No mundo atual, conhecido como Era Pós-industrial, o trabalho físico é feito pelas máquinas tradicionais e o mental por outro tipo de máquina, o computador, deixando o ser humano com mais tempo livre e com a tarefa básica de criar, ter ideias, na qual ele é insubstituível, pois nenhum aparelho, por mais inteligente que seja, consegue superá-lo nesse campo. Os historiadores apontam que essa nova era começa depois da Segunda Guerra Mundial – quando se amplia a comunicação entre os povos, ocorre a difusão de novas tecnologias e a base econômica sofre profundas mudanças – e é caracterizada pelo crescimento do setor de serviços (que absorve atualmente cerca de 60% da mão de obra do planeta), pelo incremento da informação e pela transformação do conhecimento e da criatividade em “matérias-primas” fundamentais.
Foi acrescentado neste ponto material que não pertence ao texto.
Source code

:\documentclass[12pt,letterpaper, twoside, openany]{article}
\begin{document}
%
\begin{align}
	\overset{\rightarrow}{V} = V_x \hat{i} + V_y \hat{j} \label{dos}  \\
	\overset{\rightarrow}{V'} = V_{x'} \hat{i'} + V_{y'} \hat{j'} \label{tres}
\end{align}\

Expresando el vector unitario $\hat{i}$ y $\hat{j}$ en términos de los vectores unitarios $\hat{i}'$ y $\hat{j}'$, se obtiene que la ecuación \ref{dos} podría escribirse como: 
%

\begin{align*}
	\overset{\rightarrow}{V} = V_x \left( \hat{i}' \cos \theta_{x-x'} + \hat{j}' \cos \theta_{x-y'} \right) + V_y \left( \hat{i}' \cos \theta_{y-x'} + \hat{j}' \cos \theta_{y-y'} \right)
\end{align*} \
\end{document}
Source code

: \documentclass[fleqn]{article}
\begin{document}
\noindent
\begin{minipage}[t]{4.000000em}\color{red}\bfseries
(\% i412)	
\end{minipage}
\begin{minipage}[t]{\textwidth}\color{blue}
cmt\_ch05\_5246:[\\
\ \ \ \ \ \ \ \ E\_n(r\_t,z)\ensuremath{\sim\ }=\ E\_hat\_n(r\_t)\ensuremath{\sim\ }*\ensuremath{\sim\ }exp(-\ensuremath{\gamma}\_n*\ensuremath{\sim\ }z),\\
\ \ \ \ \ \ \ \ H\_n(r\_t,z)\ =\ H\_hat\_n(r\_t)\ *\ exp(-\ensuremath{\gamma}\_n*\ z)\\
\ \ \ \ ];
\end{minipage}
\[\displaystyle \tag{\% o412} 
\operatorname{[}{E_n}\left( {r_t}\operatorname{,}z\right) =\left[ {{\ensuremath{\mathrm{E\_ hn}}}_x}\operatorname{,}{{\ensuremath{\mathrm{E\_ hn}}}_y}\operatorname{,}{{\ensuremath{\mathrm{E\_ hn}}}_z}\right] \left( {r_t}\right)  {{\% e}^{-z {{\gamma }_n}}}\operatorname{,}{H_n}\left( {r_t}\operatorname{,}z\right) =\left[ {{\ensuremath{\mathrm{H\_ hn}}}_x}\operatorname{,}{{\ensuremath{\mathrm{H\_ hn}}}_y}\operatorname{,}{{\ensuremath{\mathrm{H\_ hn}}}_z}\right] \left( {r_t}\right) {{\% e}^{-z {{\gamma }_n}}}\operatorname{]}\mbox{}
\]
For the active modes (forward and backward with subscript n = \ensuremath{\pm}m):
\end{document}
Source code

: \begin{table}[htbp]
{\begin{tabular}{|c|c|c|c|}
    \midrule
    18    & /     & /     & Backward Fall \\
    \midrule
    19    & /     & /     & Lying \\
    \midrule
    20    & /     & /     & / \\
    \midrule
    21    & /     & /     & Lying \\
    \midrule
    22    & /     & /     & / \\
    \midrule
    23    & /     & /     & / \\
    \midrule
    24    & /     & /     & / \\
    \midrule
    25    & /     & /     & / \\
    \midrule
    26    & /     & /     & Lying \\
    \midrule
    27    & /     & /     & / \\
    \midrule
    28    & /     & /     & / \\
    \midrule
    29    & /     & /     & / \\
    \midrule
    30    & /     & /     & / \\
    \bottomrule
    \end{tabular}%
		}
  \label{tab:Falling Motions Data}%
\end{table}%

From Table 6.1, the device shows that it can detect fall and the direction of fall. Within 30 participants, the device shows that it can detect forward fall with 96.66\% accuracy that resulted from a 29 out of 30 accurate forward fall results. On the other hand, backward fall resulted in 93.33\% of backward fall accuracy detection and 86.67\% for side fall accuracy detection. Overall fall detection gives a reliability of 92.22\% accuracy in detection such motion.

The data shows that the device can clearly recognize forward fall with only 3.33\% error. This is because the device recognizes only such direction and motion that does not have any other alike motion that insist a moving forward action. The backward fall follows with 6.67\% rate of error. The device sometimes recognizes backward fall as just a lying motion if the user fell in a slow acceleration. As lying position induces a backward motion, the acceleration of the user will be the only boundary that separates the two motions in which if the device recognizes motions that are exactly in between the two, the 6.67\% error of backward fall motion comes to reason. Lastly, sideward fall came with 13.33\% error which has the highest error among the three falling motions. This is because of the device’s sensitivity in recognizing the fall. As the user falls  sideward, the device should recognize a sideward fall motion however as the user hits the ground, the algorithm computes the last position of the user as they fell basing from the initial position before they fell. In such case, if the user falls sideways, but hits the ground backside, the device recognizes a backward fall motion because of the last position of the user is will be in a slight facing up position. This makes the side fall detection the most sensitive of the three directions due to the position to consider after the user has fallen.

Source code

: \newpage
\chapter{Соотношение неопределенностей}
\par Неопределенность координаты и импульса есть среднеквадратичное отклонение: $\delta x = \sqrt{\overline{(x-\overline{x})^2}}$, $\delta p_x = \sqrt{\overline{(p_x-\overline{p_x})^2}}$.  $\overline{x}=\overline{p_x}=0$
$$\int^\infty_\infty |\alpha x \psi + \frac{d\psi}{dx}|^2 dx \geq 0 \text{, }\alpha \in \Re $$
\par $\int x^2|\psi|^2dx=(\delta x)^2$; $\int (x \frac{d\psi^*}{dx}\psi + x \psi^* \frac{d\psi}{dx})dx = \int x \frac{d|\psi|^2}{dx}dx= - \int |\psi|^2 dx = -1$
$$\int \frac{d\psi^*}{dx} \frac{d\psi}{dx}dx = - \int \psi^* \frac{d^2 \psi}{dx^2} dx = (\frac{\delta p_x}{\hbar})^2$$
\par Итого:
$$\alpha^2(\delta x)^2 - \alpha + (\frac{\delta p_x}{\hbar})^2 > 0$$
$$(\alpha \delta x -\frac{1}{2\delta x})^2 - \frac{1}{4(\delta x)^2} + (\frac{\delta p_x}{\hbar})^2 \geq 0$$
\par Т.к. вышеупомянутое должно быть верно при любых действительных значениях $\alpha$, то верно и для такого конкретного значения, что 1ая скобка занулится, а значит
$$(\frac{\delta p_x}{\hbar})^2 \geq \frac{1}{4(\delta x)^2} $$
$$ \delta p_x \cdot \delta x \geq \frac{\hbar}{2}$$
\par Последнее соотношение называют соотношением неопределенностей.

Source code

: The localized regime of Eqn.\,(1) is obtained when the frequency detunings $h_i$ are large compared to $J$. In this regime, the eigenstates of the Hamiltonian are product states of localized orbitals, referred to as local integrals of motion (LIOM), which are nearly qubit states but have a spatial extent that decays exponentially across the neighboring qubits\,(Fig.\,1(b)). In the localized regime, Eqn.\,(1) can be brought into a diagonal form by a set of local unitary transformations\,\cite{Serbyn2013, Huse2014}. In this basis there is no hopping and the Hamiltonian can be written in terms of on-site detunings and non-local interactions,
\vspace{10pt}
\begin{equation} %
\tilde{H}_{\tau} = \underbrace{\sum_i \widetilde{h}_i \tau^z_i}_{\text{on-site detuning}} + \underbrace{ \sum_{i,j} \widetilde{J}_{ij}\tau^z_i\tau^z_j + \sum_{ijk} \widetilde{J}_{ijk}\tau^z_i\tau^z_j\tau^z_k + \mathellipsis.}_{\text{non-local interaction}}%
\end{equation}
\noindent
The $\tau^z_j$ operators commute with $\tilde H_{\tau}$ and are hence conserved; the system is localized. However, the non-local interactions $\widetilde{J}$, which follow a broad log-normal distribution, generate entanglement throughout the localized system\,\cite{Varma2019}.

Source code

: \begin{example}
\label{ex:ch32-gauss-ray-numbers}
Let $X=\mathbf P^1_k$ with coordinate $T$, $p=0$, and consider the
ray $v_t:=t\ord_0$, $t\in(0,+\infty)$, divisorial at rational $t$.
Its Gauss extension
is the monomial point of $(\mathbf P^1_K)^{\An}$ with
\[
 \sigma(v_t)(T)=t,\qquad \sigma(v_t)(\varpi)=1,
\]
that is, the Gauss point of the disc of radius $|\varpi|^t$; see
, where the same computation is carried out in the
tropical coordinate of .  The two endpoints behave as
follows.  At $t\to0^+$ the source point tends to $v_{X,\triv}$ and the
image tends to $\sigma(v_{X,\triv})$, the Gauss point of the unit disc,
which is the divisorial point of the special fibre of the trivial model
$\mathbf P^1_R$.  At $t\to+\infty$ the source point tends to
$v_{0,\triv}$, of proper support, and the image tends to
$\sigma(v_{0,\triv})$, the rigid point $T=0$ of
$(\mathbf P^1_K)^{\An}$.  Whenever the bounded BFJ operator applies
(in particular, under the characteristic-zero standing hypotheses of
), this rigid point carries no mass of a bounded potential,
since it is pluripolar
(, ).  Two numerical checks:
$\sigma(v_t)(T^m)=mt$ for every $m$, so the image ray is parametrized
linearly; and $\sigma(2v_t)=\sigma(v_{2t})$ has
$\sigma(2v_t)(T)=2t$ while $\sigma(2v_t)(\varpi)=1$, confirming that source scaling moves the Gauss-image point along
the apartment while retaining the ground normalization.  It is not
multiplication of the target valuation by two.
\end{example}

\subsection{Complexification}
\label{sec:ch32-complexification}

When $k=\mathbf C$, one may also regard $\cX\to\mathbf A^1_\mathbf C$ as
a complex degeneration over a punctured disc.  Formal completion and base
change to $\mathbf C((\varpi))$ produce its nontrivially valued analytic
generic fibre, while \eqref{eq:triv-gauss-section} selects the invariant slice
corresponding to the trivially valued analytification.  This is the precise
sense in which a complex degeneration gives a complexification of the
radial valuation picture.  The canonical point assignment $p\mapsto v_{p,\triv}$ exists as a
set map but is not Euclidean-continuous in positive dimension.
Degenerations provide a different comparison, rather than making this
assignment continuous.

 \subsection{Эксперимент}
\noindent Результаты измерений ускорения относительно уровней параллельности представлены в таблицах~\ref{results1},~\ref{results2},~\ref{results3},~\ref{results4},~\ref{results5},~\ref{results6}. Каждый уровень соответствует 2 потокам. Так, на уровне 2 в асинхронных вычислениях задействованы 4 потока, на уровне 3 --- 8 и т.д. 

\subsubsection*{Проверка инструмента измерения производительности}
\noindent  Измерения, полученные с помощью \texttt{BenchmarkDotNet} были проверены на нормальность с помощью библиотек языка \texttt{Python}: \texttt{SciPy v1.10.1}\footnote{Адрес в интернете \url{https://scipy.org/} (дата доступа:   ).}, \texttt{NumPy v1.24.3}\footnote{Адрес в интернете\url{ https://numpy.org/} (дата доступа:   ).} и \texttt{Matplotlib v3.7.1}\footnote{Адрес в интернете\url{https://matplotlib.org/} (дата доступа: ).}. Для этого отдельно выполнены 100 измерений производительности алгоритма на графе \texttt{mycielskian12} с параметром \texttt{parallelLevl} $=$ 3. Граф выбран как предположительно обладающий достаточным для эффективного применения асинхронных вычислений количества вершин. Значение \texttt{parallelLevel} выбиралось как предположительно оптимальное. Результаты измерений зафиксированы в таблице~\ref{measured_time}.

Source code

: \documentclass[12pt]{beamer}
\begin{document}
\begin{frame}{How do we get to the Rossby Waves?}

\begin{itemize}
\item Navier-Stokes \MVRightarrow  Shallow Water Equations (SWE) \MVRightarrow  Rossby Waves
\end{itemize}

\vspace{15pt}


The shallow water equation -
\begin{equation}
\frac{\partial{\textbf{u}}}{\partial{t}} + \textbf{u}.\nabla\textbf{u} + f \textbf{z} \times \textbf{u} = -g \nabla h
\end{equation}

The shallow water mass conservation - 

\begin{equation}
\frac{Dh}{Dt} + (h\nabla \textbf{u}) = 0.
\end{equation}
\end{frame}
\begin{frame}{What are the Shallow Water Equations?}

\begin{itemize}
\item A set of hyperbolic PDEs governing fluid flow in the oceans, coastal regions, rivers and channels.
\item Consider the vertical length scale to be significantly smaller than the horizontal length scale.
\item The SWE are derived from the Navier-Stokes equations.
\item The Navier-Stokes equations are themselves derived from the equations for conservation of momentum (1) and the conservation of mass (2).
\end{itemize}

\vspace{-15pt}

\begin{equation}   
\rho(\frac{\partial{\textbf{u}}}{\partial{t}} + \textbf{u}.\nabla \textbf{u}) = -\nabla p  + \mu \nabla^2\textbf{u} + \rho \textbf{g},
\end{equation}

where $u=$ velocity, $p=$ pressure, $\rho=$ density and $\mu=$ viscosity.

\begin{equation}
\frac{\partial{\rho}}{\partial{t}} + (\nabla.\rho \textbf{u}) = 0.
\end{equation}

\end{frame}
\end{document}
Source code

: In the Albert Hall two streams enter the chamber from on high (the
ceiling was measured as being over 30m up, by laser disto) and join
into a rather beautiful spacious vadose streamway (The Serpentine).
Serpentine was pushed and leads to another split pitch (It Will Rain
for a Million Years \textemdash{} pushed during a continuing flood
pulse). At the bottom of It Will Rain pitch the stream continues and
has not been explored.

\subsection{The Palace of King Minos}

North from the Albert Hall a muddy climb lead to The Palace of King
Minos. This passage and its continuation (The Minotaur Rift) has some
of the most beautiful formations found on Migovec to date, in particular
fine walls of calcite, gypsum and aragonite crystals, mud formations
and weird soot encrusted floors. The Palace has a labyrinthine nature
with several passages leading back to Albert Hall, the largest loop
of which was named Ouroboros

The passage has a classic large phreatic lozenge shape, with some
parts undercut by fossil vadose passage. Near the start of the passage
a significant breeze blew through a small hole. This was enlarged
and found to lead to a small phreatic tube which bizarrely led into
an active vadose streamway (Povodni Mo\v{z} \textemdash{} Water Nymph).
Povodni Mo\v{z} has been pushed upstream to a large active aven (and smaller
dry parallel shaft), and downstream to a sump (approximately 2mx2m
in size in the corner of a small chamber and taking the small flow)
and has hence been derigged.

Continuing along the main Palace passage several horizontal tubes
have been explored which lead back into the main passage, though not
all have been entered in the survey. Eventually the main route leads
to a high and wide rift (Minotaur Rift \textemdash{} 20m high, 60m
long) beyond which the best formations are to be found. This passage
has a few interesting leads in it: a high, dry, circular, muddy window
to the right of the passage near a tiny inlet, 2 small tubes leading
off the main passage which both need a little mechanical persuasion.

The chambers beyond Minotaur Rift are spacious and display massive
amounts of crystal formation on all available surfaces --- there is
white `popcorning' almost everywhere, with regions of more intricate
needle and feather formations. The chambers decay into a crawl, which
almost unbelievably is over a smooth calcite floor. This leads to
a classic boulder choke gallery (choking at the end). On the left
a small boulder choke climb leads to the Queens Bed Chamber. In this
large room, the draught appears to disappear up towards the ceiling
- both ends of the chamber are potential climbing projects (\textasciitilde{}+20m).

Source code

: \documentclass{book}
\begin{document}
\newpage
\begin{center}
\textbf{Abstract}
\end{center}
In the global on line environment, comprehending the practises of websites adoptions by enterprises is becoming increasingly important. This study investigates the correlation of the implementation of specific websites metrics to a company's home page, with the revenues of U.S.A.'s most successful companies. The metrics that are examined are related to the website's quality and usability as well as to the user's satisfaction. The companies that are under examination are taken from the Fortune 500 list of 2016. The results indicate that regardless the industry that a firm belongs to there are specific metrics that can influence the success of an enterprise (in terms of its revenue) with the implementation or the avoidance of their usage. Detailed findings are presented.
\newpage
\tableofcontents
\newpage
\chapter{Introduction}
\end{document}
É nesse cenário – em que o uso das mãos e dos pés está sendo cada vez mais substituído pelo uso da cabeça, com predominância de trabalhos intelectuais, científicos e artísticos – que deve reinar o ócio criativo, o qual, segundo De Masi, não é o “não fazer nada” (curtir um dolce far niente, como dizem seus conterrâneos), e, sim, uma mistura de atividades, em que o trabalho se confunde com o aprendizado e com a brincadeira. Como exemplo de atividades que se fundem ao aprendizado, ele cita as de um grupo de cientistas realizando uma experiência inovadora; entre as que parecem brincadeiras, ele inclui as de uma equipe cinematográfica, que se diverte durante a produção de uma comédia.“Eu mesmo, quando dou aula, vivo o ócio criativo”, diz.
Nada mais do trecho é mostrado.